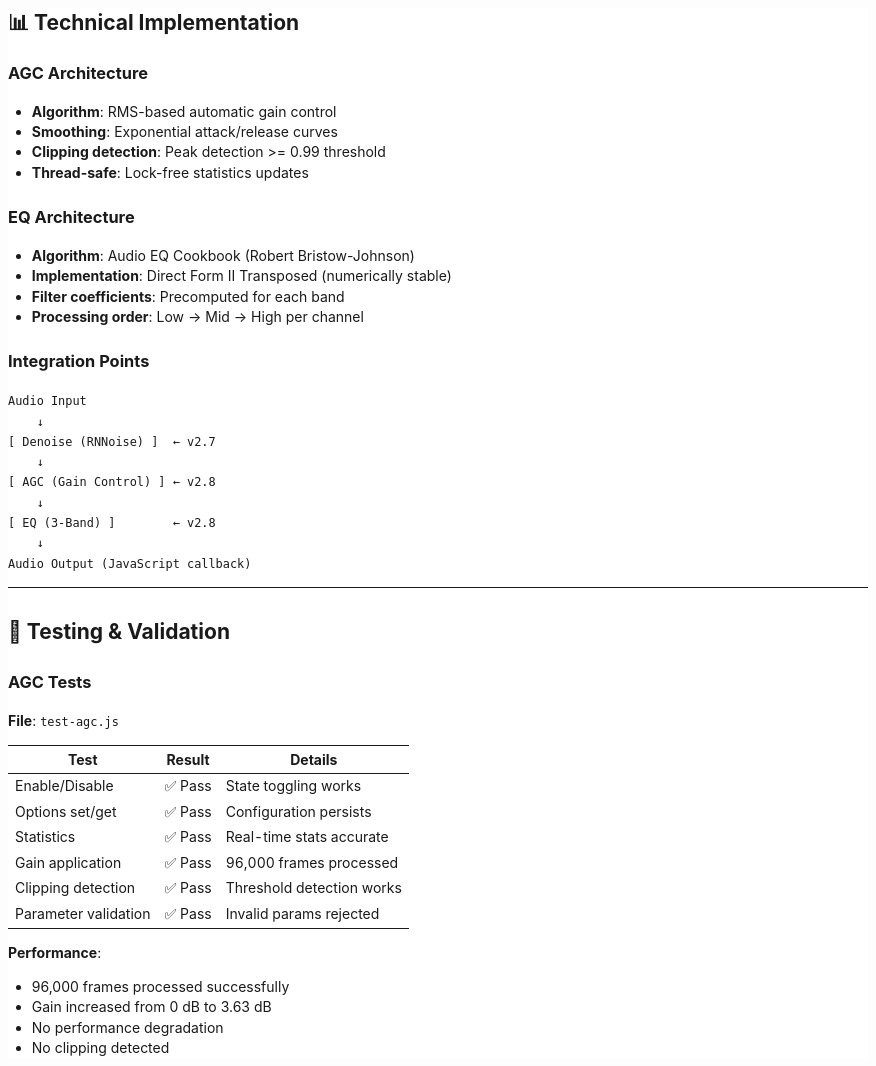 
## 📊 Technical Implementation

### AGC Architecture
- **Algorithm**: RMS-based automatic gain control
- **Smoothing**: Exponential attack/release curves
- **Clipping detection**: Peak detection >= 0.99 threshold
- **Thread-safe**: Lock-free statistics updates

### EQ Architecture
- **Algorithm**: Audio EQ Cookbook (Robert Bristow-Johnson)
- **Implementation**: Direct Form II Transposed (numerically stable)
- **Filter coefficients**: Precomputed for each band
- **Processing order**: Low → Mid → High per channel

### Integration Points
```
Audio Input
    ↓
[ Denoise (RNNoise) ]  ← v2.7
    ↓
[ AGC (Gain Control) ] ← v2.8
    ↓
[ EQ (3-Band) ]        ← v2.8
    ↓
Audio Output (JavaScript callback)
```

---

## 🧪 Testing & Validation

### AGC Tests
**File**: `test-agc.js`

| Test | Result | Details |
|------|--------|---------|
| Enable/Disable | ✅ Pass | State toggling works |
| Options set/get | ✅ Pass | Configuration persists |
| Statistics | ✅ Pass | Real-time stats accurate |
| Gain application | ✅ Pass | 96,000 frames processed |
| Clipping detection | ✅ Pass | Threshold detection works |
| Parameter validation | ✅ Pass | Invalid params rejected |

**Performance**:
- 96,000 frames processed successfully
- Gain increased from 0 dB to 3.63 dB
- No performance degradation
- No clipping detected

--

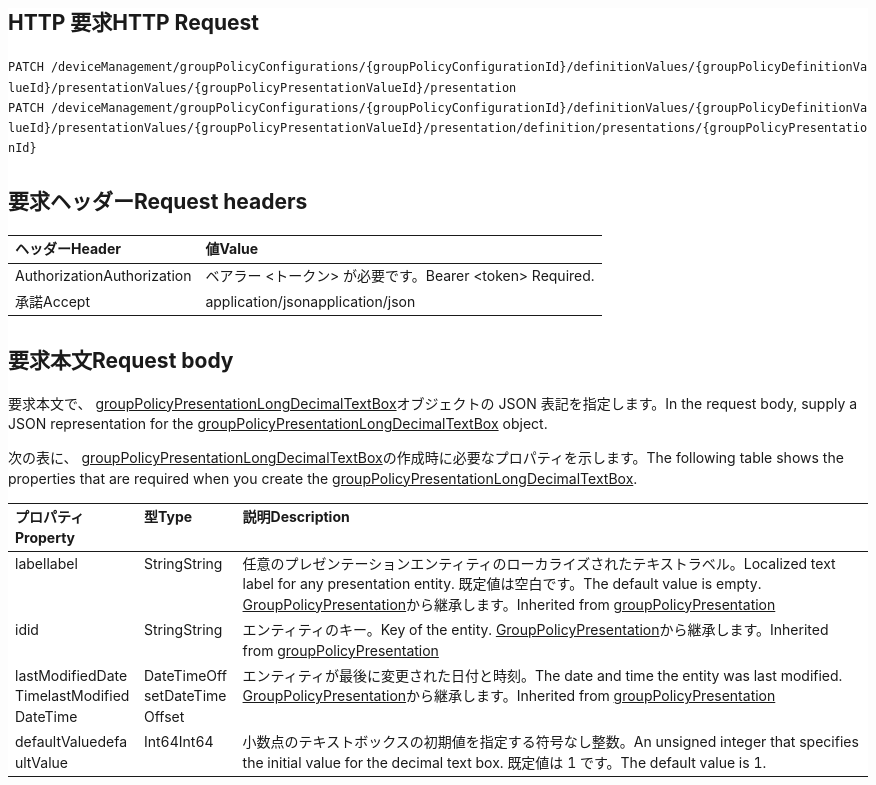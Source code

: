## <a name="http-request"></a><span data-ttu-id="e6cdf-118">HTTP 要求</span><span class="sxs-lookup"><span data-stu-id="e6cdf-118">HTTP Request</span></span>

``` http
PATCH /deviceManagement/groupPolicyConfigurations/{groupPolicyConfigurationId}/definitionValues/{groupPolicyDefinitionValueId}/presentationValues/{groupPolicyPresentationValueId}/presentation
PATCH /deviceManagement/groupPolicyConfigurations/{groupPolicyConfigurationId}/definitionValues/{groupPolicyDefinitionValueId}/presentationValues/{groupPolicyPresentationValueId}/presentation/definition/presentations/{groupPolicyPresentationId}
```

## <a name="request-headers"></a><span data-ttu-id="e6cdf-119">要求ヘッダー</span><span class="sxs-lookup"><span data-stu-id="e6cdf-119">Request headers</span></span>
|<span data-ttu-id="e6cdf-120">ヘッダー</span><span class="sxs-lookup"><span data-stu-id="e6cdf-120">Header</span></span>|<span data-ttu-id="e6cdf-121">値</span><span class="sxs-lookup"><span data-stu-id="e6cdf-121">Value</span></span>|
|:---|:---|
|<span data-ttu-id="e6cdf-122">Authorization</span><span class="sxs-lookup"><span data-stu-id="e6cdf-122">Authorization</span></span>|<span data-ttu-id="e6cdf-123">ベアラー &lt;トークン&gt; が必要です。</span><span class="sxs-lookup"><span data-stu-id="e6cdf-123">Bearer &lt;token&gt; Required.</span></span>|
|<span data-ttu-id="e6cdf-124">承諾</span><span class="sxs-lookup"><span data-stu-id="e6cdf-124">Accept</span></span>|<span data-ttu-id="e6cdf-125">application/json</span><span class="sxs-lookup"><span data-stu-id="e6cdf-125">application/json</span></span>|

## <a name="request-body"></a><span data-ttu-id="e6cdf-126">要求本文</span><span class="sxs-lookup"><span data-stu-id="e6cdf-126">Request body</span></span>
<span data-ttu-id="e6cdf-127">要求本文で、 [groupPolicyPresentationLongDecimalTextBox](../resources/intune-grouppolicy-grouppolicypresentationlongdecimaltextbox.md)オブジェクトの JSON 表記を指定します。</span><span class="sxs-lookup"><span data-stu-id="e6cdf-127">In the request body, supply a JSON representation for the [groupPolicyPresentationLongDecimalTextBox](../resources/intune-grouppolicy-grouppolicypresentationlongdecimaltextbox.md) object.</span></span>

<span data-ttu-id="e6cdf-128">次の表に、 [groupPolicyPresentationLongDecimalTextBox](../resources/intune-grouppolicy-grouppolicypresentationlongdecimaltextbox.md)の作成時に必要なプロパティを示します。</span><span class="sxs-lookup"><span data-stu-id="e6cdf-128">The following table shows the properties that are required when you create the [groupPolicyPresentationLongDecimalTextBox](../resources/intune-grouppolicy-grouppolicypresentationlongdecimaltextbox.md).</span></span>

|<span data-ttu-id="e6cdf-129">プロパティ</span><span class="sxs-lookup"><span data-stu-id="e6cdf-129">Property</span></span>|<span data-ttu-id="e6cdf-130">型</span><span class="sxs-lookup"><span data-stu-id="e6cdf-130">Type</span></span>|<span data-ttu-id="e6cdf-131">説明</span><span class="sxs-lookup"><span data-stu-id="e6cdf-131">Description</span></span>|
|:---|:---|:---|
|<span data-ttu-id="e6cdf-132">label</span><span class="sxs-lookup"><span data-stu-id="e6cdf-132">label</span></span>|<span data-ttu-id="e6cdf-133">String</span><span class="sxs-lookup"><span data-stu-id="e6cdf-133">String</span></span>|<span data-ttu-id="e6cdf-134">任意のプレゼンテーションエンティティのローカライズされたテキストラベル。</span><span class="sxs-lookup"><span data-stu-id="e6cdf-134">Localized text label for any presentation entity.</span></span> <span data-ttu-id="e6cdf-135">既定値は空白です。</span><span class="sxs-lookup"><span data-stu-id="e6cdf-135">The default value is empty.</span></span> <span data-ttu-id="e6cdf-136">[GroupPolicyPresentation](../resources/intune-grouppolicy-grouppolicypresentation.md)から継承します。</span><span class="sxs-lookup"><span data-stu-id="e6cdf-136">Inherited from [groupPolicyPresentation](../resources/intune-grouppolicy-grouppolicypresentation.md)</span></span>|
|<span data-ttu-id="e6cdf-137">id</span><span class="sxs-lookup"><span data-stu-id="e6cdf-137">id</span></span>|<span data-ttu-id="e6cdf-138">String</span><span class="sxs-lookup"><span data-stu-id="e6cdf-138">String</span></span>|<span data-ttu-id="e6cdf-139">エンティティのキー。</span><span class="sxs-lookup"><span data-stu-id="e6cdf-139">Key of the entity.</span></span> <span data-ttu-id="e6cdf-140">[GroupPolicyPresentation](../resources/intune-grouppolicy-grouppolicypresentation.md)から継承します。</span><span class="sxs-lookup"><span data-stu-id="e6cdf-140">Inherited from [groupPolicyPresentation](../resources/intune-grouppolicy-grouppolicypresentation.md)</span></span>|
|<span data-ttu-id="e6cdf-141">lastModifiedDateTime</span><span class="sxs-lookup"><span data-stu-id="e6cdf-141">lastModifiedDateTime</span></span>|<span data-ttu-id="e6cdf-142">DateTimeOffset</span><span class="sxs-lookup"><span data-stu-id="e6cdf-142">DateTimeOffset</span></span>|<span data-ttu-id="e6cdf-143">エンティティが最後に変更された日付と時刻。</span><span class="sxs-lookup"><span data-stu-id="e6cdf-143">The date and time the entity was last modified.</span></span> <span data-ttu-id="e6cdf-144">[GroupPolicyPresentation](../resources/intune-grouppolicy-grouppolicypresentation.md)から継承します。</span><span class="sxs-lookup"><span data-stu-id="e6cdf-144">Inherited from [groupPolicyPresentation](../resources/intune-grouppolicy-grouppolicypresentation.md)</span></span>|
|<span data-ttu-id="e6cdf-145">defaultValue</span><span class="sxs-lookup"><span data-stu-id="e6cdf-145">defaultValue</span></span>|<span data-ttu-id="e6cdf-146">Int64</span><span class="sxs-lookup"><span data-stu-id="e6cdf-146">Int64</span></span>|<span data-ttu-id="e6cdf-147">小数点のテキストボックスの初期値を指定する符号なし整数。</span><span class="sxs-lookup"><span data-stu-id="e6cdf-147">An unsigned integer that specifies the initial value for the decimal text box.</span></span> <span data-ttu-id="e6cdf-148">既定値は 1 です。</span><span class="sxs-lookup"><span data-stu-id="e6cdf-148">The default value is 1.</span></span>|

-- Exercise --
To answer, copy each line from the material above that has the word "body".

-- Worked solution --
## <a name="request-body"></a><span data-ttu-id="e6cdf-126">要求本文</span><span class="sxs-lookup"><span data-stu-id="e6cdf-126">Request body</span></span>
<span data-ttu-id="e6cdf-127">要求本文で、 [groupPolicyPresentationLongDecimalTextBox](../resources/intune-grouppolicy-grouppolicypresentationlongdecimaltextbox.md)オブジェクトの JSON 表記を指定します。</span><span class="sxs-lookup"><span data-stu-id="e6cdf-127">In the request body, supply a JSON representation for the [groupPolicyPresentationLongDecimalTextBox](../resources/intune-grouppolicy-grouppolicypresentationlongdecimaltextbox.md) object.</span></span>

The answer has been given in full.